As a matter of fact, everyone doesn't want to be on the level of celebrities to be '"successful". If you can only support someone based off how much money and fame they have, that's telling about your character, especially if you happen to be a non-celebrity and not rich. This is why I'm already not here for the "I always knew you was gonna make it", "I'm so proud of you" extra fraud crowd when I get to where I want to be. 

Maybe some of the people commenting do have some janky, thieving friends, but as stated earlier, if that's your friend, why not help them improve, or why are you friends with their thieving behinds to begin with? Maybe some friends aren't cut out to be business owners, but again, why not at least try help them if you haven't already? You never know where someone could go if they're encouraged and pushed to their limit. Business failures do not mean all is lost. It's apart of the journey of being a business owner or entrepreneur and many people we regard as successful have endured this. 

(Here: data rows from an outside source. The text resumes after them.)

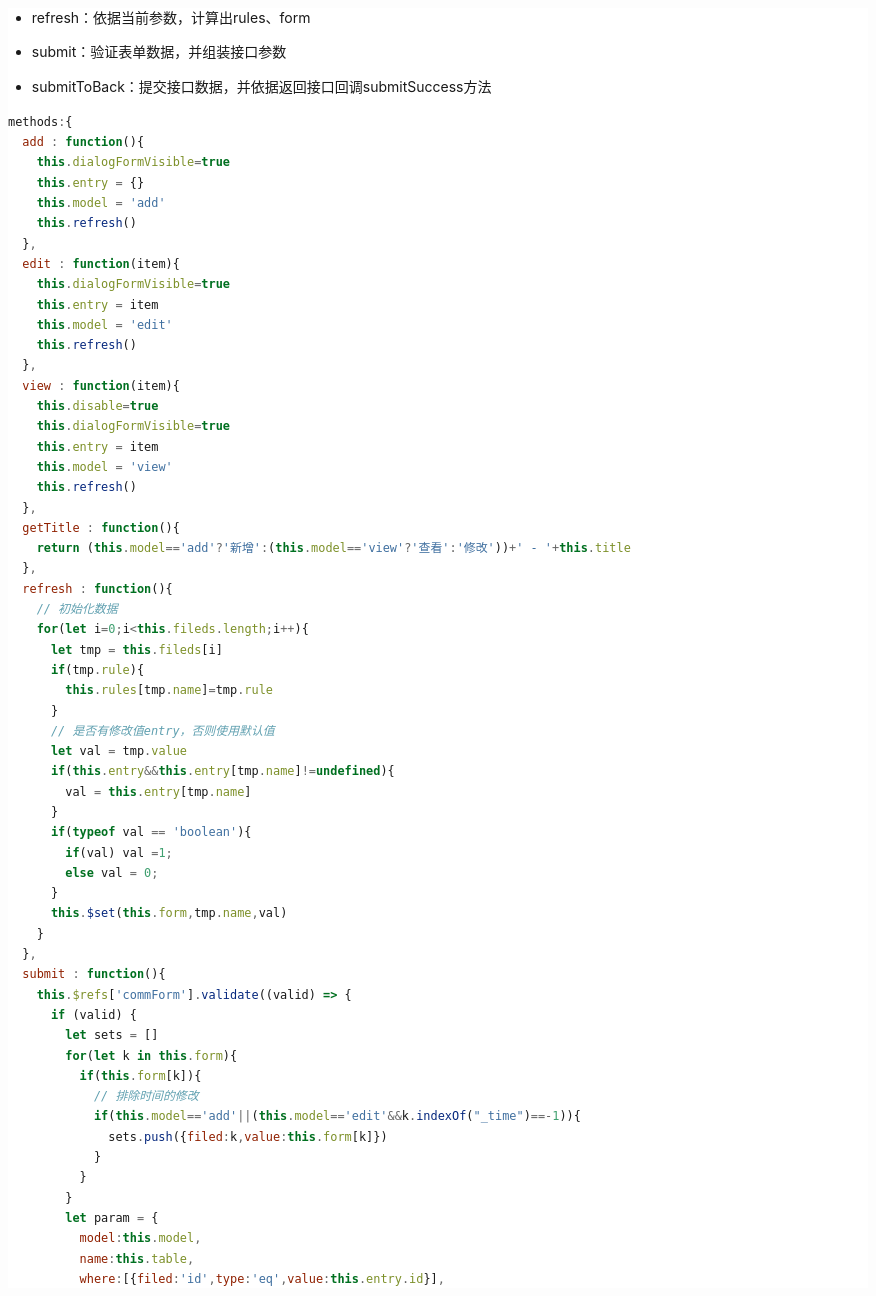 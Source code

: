 -   refresh：依据当前参数，计算出rules、form

-   submit：验证表单数据，并组装接口参数

-   submitToBack：提交接口数据，并依据返回接口回调submitSuccess方法

```javascript
methods:{
  add : function(){
    this.dialogFormVisible=true
    this.entry = {}
    this.model = 'add'
    this.refresh()
  },
  edit : function(item){
    this.dialogFormVisible=true
    this.entry = item
    this.model = 'edit'
    this.refresh()
  },
  view : function(item){
    this.disable=true
    this.dialogFormVisible=true
    this.entry = item
    this.model = 'view'
    this.refresh()
  },
  getTitle : function(){
    return (this.model=='add'?'新增':(this.model=='view'?'查看':'修改'))+' - '+this.title
  },
  refresh : function(){
    // 初始化数据
    for(let i=0;i<this.fileds.length;i++){
      let tmp = this.fileds[i]
      if(tmp.rule){
        this.rules[tmp.name]=tmp.rule
      }
      // 是否有修改值entry，否则使用默认值
      let val = tmp.value
      if(this.entry&&this.entry[tmp.name]!=undefined){
        val = this.entry[tmp.name]
      }
      if(typeof val == 'boolean'){
        if(val) val =1;
        else val = 0;
      }
      this.$set(this.form,tmp.name,val)
    }
  },
  submit : function(){
    this.$refs['commForm'].validate((valid) => {
      if (valid) {
        let sets = []
        for(let k in this.form){
          if(this.form[k]){
            // 排除时间的修改
            if(this.model=='add'||(this.model=='edit'&&k.indexOf("_time")==-1)){
              sets.push({filed:k,value:this.form[k]})
            }
          }
        }
        let param = {
          model:this.model,
          name:this.table,
          where:[{filed:'id',type:'eq',value:this.entry.id}],
```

There's a quote that states that people you know won't support you because they fear you will get farther than them in life. That could very well be a huge factor in this situation depending on the individual. To my aspiring and small business owners, I leave you with this advice: keep going. It's true, many times strangers will support you before friends and family. Don't let that stop you or distract you. Accept it as one of the many challenges you will endure on your journey and keep your focus on your goals. Make sure your product is thorough and the quality is the best. Don't rush putting something out just to make announcements. At the end of the day, yes we know, people can and will support whomever they please with their own money, no one is stopping you or shaming you. But if you have an issue with supporting your friend and you're making excuses about it, check your motives and check your character. 

What are other reasons you think people don't support their friends?